Before I came out here I only thought of these seals as cute and pudgy marine mammals, but after almost five months of sharing my bathwater with them I have found their sneezes and vomit inducing bowel movements quite endearing. You laugh, but I am not the only one. Literally running around Laysan at least twice a week under timed survey protocols to monitor male aggression for behavioral studies, breeding success, and heath of the population - while opportunistically collecting seal scat - and still be ridiculously excited about your job takes a special kind of person. These young researchers are well trained, and because they’re awesome and enjoy their work, the entire team has returned to our island for the second year in a row.
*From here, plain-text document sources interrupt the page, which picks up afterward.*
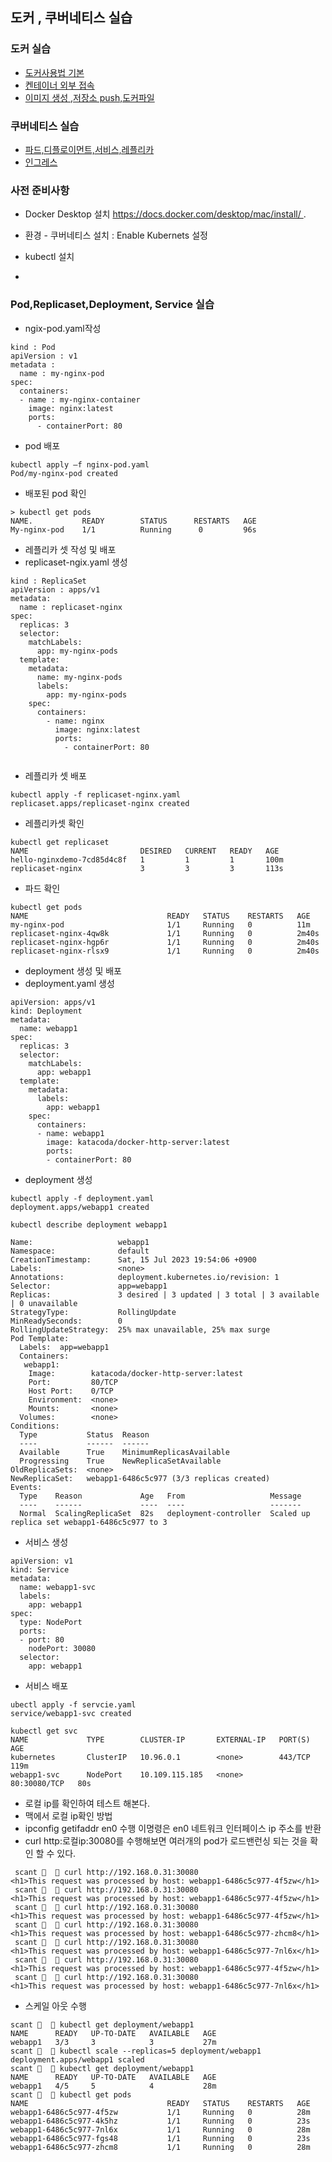 ## 도커 , 쿠버네티스 실습
### 도커 실습
- [도커사용법 기본](https://github.com/cnaps/learningspoons/blob/main/dockeredu/docker1.md)
- [켄테이너 외부 접속](https://github.com/cnaps/learningspoons/blob/main/dockeredu/docker2.md)
- [이미지 생성 ,저장소 push,도커파일](https://github.com/cnaps/learningspoons/blob/main/dockeredu/docker3.md)
### 쿠버네티스 실습
- [파드,디플로이먼트,서비스,레플리카](https://github.com/cnaps/learningspoons/blob/main/k8sedu/podservice/pod.md)
- [인그레스](https://github.com/cnaps/learningspoons/blob/main/k8sedu/ingress/ingress.md)

### 사전 준비사항
- Docker Desktop 설치 https://docs.docker.com/desktop/mac/install/ .


- 환경 - 쿠버네티스 설치 : Enable Kubernets 설정
- kubectl 설치 
- 
  
### Pod,Replicaset,Deployment, Service 실습 
- ngix-pod.yaml작성
```
kind : Pod
apiVersion : v1
metadata :
  name : my-nginx-pod
spec:
  containers:
  - name : my-nginx-container
    image: nginx:latest 
    ports:
      - containerPort: 80

```

- pod 배포
```
kubectl apply –f nginx-pod.yaml
Pod/my-nginx-pod created
```

- 배포된 pod 확인

``` 
> kubectl get pods
NAME.           READY        STATUS      RESTARTS   AGE
My-nginx-pod    1/1          Running      0         96s

```

- 레플리카 셋 작성 및 배포
- replicaset-ngix.yaml 생성
```
kind : ReplicaSet
apiVersion : apps/v1
metadata:
  name : replicaset-nginx
spec:
  replicas: 3 
  selector: 
    matchLabels:
      app: my-nginx-pods
  template:
    metadata: 
      name: my-nginx-pods
      labels:
        app: my-nginx-pods
    spec:
      containers:
        - name: nginx
          image: nginx:latest
          ports:
            - containerPort: 80        
    
```
- 레플리카 셋 배포 
```
kubectl apply -f replicaset-nginx.yaml
replicaset.apps/replicaset-nginx created
```
- 레플리카셋 확인
```
kubectl get replicaset
NAME                         DESIRED   CURRENT   READY   AGE
hello-nginxdemo-7cd85d4c8f   1         1         1       100m
replicaset-nginx             3         3         3       113s
```
- 파드 확인
```
kubectl get pods
NAME                               READY   STATUS    RESTARTS   AGE
my-nginx-pod                       1/1     Running   0          11m
replicaset-nginx-4qw8k             1/1     Running   0          2m40s
replicaset-nginx-hgp6r             1/1     Running   0          2m40s
replicaset-nginx-rlsx9             1/1     Running   0          2m40s
```

- deployment 생성 및 배포
- deployment.yaml 생성
```
apiVersion: apps/v1
kind: Deployment
metadata:
  name: webapp1
spec:
  replicas: 3
  selector:
    matchLabels:
      app: webapp1
  template:
    metadata:
      labels:
        app: webapp1
    spec:
      containers:
      - name: webapp1
        image: katacoda/docker-http-server:latest
        ports:
        - containerPort: 80
```

- deployment 생성
```
kubectl apply -f deployment.yaml
deployment.apps/webapp1 created
```

```
kubectl describe deployment webapp1

Name:                   webapp1
Namespace:              default
CreationTimestamp:      Sat, 15 Jul 2023 19:54:06 +0900
Labels:                 <none>
Annotations:            deployment.kubernetes.io/revision: 1
Selector:               app=webapp1
Replicas:               3 desired | 3 updated | 3 total | 3 available | 0 unavailable
StrategyType:           RollingUpdate
MinReadySeconds:        0
RollingUpdateStrategy:  25% max unavailable, 25% max surge
Pod Template:
  Labels:  app=webapp1
  Containers:
   webapp1:
    Image:        katacoda/docker-http-server:latest
    Port:         80/TCP
    Host Port:    0/TCP
    Environment:  <none>
    Mounts:       <none>
  Volumes:        <none>
Conditions:
  Type           Status  Reason
  ----           ------  ------
  Available      True    MinimumReplicasAvailable
  Progressing    True    NewReplicaSetAvailable
OldReplicaSets:  <none>
NewReplicaSet:   webapp1-6486c5c977 (3/3 replicas created)
Events:
  Type    Reason             Age   From                   Message
  ----    ------             ----  ----                   -------
  Normal  ScalingReplicaSet  82s   deployment-controller  Scaled up replica set webapp1-6486c5c977 to 3
```

- 서비스 생성 
```
apiVersion: v1
kind: Service
metadata:
  name: webapp1-svc
  labels:
    app: webapp1
spec:
  type: NodePort
  ports:
  - port: 80
    nodePort: 30080
  selector:
    app: webapp1

```
- 서비스 배포 
```
ubectl apply -f servcie.yaml
service/webapp1-svc created
```

```
kubectl get svc
NAME             TYPE        CLUSTER-IP       EXTERNAL-IP   PORT(S)        AGE
kubernetes       ClusterIP   10.96.0.1        <none>        443/TCP        119m
webapp1-svc      NodePort    10.109.115.185   <none>        80:30080/TCP   80s
```


- 로컬 ip를 확인하여 테스트 해본다.
- 맥에서 로컬 ip확인 방법
- ipconfig getifaddr en0 수행 이명령은 en0 네트워크 인터페이스 ip 주소를 반환 
- curl http:로컬ip:30080를 수행해보면 여러개의 pod가 로드밴런싱 되는 것을 확인 할 수 있다.
```
 scant 🌙   curl http://192.168.0.31:30080
<h1>This request was processed by host: webapp1-6486c5c977-4f5zw</h1>
 scant 🌙   curl http://192.168.0.31:30080
<h1>This request was processed by host: webapp1-6486c5c977-4f5zw</h1>
 scant 🌙   curl http://192.168.0.31:30080
<h1>This request was processed by host: webapp1-6486c5c977-4f5zw</h1>
 scant 🌙   curl http://192.168.0.31:30080
<h1>This request was processed by host: webapp1-6486c5c977-zhcm8</h1>
 scant 🌙   curl http://192.168.0.31:30080
<h1>This request was processed by host: webapp1-6486c5c977-7nl6x</h1>
 scant 🌙   curl http://192.168.0.31:30080
<h1>This request was processed by host: webapp1-6486c5c977-4f5zw</h1>
 scant 🌙   curl http://192.168.0.31:30080
<h1>This request was processed by host: webapp1-6486c5c977-7nl6x</h1>
```

- 스케일 아웃 수행

```
scant 🌙   kubectl get deployment/webapp1
NAME      READY   UP-TO-DATE   AVAILABLE   AGE
webapp1   3/3     3            3           27m
scant 🌙   kubectl scale --replicas=5 deployment/webapp1
deployment.apps/webapp1 scaled
scant 🌙   kubectl get deployment/webapp1
NAME      READY   UP-TO-DATE   AVAILABLE   AGE
webapp1   4/5     5            4           28m
scant 🌙   kubectl get pods
NAME                               READY   STATUS    RESTARTS   AGE
webapp1-6486c5c977-4f5zw           1/1     Running   0          28m
webapp1-6486c5c977-4k5hz           1/1     Running   0          23s
webapp1-6486c5c977-7nl6x           1/1     Running   0          28m
webapp1-6486c5c977-fgs48           1/1     Running   0          23s
webapp1-6486c5c977-zhcm8           1/1     Running   0          28m
```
This weekend marked an exciting event for Laysan, a special Hawaiian monk seal translocation of two weaned pups from French Frigate Shoals (FFS) to our island, where they have a better chance of survival. For the past few years the pups born at FFS have had a tough time reaching adulthood for many reasons, including shark depredation and lack of food, but these two special weaned pups have now been released into the calmer waters of our northwestern bay. From now through October they will be followed by one of our own U.S. Fish and Wildlife Service field volunteers, Claudia Mischler. Their movements will also be tracked by attached satellite transmitters, allowing NMFS to monitor their progress.
The beach in front of camp seems bare now that the NMFS camp is gone. Our Sunday shared dinners will be a bit lonely without the giggly antics of our missed friends. Just another reminder that our time here is fleeting. Lots of love sent out to some of the best people on the planet - Sarah, Carrie, and Whitney - may the next year bring you prosperity and happiness.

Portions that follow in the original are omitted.